Patrick Baggatta of Game Players felt that the backgrounds were "fantastic" and specified Duke's, Rungo's and Sofia's stages as examples. He further thought that the character designs were "pretty damn nice", and also gave praise to the new bosses, noting Master's "lightning-fast attacks" and labeling Uranus as one of the "most attractive" characters graphically in any fighting game. While calling it a good game, he wrote that the game "still suffers to some degree from choppy animations and occasionally sluggish controls" found in the original Toshinden. Another of the magazine's editors, Mike, wrote: "Toshinden was never in the league of a Street Fighter or Virtua Fighter in terms of gameplay. It was more like a Mortal Kombat. The second one doesn't manage to wow like the first and, even though gameplay elements were added, it just isn't balanced or deep enough to rank with the classics. That doesn't mean BAT 2 is not an excellent fighting game,".
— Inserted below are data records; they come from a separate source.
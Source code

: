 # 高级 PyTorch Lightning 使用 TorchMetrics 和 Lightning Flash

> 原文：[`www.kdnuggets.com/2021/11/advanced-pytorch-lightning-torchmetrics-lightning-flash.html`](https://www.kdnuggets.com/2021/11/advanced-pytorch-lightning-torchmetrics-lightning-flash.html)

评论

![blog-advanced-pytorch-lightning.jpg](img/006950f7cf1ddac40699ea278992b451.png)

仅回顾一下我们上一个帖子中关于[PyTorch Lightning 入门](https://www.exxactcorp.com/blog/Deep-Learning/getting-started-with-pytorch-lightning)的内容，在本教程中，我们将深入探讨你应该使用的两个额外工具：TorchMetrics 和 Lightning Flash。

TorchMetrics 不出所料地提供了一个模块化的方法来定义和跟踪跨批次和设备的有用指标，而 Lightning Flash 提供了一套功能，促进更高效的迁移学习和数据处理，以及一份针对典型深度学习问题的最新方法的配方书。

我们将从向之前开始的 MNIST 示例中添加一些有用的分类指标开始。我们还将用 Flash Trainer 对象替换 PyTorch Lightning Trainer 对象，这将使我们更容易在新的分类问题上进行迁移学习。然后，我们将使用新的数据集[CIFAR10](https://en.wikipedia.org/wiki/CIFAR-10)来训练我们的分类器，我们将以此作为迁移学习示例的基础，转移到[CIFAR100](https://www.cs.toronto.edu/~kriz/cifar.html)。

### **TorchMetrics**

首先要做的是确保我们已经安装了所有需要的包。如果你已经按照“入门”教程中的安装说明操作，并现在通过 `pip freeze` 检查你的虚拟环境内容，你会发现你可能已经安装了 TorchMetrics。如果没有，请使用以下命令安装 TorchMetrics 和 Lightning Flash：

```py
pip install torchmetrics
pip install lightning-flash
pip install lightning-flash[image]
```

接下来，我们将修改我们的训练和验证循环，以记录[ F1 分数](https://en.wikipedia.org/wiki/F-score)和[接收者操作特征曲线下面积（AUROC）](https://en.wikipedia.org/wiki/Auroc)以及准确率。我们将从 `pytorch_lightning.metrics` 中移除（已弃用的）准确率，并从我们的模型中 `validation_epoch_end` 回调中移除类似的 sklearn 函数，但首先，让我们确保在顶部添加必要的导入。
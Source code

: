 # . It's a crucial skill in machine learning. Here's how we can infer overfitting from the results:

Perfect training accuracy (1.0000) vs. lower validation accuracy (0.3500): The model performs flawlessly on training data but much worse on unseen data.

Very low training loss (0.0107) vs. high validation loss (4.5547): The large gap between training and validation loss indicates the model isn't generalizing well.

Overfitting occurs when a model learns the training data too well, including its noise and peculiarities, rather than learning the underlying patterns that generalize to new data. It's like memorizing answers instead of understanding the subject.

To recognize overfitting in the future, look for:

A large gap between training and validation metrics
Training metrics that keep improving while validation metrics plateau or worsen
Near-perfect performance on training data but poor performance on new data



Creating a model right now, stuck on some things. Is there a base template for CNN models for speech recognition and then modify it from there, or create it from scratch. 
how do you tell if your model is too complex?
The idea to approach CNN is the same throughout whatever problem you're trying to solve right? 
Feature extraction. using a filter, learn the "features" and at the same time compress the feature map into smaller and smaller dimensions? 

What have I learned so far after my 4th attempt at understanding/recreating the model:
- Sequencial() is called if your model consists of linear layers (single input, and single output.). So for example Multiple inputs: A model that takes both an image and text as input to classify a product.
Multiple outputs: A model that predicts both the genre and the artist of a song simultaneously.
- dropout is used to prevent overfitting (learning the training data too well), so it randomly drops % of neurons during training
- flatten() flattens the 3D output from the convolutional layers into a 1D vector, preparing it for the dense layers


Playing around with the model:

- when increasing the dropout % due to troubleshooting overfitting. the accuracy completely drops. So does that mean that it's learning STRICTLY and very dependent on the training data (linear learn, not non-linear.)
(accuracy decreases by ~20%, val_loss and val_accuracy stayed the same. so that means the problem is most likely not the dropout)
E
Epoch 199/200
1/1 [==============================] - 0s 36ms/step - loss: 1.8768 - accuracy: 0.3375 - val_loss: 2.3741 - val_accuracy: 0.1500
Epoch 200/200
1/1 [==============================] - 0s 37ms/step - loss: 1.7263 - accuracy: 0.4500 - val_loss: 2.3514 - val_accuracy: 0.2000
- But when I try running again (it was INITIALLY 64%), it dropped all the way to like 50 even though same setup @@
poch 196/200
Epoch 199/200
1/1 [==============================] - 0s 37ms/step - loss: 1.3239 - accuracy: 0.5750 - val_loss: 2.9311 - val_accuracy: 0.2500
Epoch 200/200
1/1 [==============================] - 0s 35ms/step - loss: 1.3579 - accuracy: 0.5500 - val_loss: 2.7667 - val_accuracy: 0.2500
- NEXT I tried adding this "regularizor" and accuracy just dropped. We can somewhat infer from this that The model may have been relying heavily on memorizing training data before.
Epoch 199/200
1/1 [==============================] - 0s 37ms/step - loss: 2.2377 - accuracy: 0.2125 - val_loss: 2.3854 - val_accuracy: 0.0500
Intelligent Gamer's Fusion's Jer Horwitz reviewed the PC version of the game. He noted that the faster play and new moves made the game fun, and further praised character designs and for having "The best 3-D artwork attempted on a home game to date". He called the music "excellent" just as the first game but was critical of how it restarts every round and hence can't be enjoyed as it should. Also criticised were "camera problems" and "low-quality background art", both as downgrades compared to the original Toshinden.

===Reviews for Battle Arena Toshinden URA===
Battle Arena Toshinden URA met with overwhelmingly negative reviews. Critics remarked that despite the game running in high resolution, the enhanced textures over the PlayStation game cause URA to suffer from a generally muddy and choppy appearance. Several reviewers called the new character Ronron one of the worst fighting game characters ever created. Many critics also began to find serious problems in the basic Toshinden gameplay with this installment. Reviewers complained that the game was riddled with a plethora of game breaking glitches, such as computer controlled opponents running and/or falling out of the ring on their own, poor collision detection in some instances and serious character balancing issues, which were so broken that some characters had certain special attacks that provided instant knockouts even with a full life bar (such as performing Kayin's Scottish Moon while both combatants are in the air or Mondo's Goriki Fujin), resulting in some matches lasting mere seconds, while rendering overdrive and desperation moves pointless. Jeff Gerstmann stated in GameSpot that "Though URA has the most features of any Toshinden release to date, it's still like playing the previous Toshinden games. That is to say, the control is sluggish, the combo system is weak, and the special moves are dull." Dan Hsu similarly wrote in Electronic Gaming Monthly, "I look at these games as a novelty now, because it's more flash than technique. The fighters do not have a lot of moves available, and the ones they do have are pretty boring." A reviewer for Next Generation commented, "Any time you can beat the entire game on the hardest difficulty by mashing on one button - with your eyes closed - there's something very wrong." GamePro found it very similar to the previous Saturn entry in the series, Battle Arena Toshinden Remix, and concluded, "Simply put, URA is just more of a bad thing." They gave it a 3.0 out of 5 or lower in every category, including a 0.5 for funfactor. Lee Nutter noted in Sega Saturn Magazine that the game had been given an unusually high level of PAL optimization, but concluded that the mediocre graphics and lack of depth in the gameplay made it a poor buy, particularly with Fighters Megamix soon to be released in PAL regions.

==Toshinden 2 Plus==

Toshinden 2 Plus is a version of Battle Arena Toshinden 2 released only in Japan for the PlayStation on The Best range (equivalent to the Greatest Hits and Platinum ranges in North America and Europe). It features enhanced graphics, improved control and tweaked CPU AI. It also makes some balancing tweaks to the characters' attacks. An option to save results, option settings and unlocked characters to a memory card was also added.

This version was re-released on the Japanese PlayStation Store by Tamsoft under license of Takara Tomy for PlayStation 3, PlayStation Portable and PlayStation Vita on November 22, 2016.